Following last month’s article on local homes sales, I was asked by several readers if the data was available in chart format. As indicated, 4 of our 5 regional cities posted record home sales in 2008 despite the challenges of the national economy, California’s personal budget struggles and rising unemployment numbers.
That resurgence was at least partially behind a recent Forbes.com article entitled ‘America’s Post-Subprime Boomtowns’. (http://www.forbes.com/2008/12/11/foreclosure-home-sales-forbeslife-cx_mw_1211realestate.html) It calls out the top ten markets in the country that, in some cases have suffered the most as a result of the sub-prime melt-down, but that are poised to come roaring back after the fall. Not surprisingly, California cities are in 7 of the top 10 spots – and right up at the top of the list are Perris at #5, Temecula at #3 and Murrieta at #1.
“Woodbridge joins Murrieta, Calif., Queen Creek, Ariz., and Port St. Lucie, Fla., on a list of towns that have been ravaged by subprime mortgages and foreclosures but where buyers are returning to the market. Using data from RealtyTrac, an Irvine, Calif.-based foreclosure listing firm, we examined every U.S. town with a population under 100,000 to identify places where purchases of foreclosed properties have surged most in the last year to get a sense of the towns in which buyers are investing” according to the Forbes article.

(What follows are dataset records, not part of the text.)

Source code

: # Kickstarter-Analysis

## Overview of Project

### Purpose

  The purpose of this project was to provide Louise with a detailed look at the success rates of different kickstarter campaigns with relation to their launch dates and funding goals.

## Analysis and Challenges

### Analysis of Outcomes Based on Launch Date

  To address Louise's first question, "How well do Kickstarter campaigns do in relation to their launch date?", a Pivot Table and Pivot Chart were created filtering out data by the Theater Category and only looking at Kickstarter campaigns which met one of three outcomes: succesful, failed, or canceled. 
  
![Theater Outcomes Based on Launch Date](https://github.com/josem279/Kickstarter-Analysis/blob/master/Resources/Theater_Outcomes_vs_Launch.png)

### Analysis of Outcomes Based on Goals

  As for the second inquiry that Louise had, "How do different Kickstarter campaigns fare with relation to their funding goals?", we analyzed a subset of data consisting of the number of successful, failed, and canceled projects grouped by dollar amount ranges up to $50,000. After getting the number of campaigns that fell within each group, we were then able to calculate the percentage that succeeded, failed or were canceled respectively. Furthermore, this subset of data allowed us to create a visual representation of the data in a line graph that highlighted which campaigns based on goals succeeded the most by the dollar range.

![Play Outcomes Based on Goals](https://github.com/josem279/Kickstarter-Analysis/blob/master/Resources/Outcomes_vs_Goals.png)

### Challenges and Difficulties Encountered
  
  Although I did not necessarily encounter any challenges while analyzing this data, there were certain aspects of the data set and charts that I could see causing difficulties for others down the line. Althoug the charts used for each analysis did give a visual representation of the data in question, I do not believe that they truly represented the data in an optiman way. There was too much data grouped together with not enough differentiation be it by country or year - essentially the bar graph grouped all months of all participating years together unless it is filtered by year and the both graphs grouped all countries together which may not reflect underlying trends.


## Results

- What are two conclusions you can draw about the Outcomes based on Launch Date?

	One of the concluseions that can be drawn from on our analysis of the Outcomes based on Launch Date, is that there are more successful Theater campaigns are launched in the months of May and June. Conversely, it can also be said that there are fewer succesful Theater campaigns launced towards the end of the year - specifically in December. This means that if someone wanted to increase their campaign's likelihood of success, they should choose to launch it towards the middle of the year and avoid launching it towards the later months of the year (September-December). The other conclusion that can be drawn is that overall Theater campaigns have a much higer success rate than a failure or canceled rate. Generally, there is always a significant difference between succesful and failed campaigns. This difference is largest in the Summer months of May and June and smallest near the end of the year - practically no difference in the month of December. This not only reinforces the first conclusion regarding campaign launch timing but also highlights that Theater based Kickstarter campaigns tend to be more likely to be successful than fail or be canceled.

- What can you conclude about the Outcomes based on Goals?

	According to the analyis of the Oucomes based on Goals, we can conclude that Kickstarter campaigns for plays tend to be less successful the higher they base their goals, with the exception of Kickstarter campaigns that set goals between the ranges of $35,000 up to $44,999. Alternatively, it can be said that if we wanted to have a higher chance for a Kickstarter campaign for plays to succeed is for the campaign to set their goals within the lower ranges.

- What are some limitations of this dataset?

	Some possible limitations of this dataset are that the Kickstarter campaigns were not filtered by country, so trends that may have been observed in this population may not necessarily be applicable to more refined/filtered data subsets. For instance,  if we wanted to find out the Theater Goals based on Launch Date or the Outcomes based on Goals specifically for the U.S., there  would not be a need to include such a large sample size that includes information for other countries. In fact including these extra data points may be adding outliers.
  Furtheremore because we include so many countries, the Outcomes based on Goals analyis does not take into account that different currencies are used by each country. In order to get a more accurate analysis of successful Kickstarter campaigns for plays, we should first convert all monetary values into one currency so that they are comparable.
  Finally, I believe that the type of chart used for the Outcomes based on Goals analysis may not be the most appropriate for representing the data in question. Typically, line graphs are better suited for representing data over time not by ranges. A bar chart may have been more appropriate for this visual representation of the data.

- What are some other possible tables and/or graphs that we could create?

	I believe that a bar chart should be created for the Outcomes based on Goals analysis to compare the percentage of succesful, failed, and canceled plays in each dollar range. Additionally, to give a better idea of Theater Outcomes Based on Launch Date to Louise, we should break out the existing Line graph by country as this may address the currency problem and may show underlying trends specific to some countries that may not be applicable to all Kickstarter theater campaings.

Rounding out the top 10 for California is Brentwood at #4, Antelope at #6, Hesperia at #8 and Lincoln at #10. Only Woodbridge, VA (#2), Queen Creek, AZ (#7) and Port Saint Lucie, FL (#9) scored from outside the Golden State.
Accompanying the article is a slideshow highlighting sales figures and median price information on each of the markets citing data from RealtyTrac, the Bureau of Labor, Foreclosure Radar and others.
If there was ever a doubt in your mind about our status in a year or two, a quick read through this article will let you sleep a little easier at night. First time homebuyers and investors are taking advantage of historically low interest rates, buyer incentives (including the recent $8,000 first time homebuyer credit), and a continuing inventory of fire-sale priced homes to move-in and move-up. As that inventory starts to decrease, prices will start to increase.
In a companion article entitled ‘America’s Best Long Term Housing Bets’, California failed to score a top 10 position citing the roller-coaster nature of our market. If you can time the peaks and troughs here, you’ll do extremely well. If you can’t, well…. Perhaps that’s why we scored the top five positions in ‘America’s Luxury Foreclosure Capitols’ with Laguna Niguel, San Juan Capistrano, Ladera Ranch, Tustin Foothills and San Jose.
We did only moderately better with ‘America’s Fastest Changing Cities’ where Los Angeles claimed the top spot as a result of its massive out-migration. Perhaps not surprisingly, we did extremely well on the list of ‘America’s 100 Most Expensive Zip Codes’ and we also scored several awards among ‘America’s Most Expensive Homes’, including the #1 home at $165 million in Bel Air as well as #2 at a paltry $125 million in Beverly Hills.
One other list where we failed to make the grade (gratifyingly) was ‘America’s Fastest Dying Cities’. #1 on that hit parade, Bensenville, IL, followed by Kokomo, IN and Austintown and Middletown OH. Most of these places are located in the rust belt and auto manufacturing and related industries factor heavily in their make-up.
After the pounding we’ve taken the past couple years, I’m still happy to be sitting here in Murrieta, CA (#1 Boomtown) on a rainy March afternoon instead of up to my cajones in snow in Hamtramck, MI (#8 Dying). No offense to Michiganders.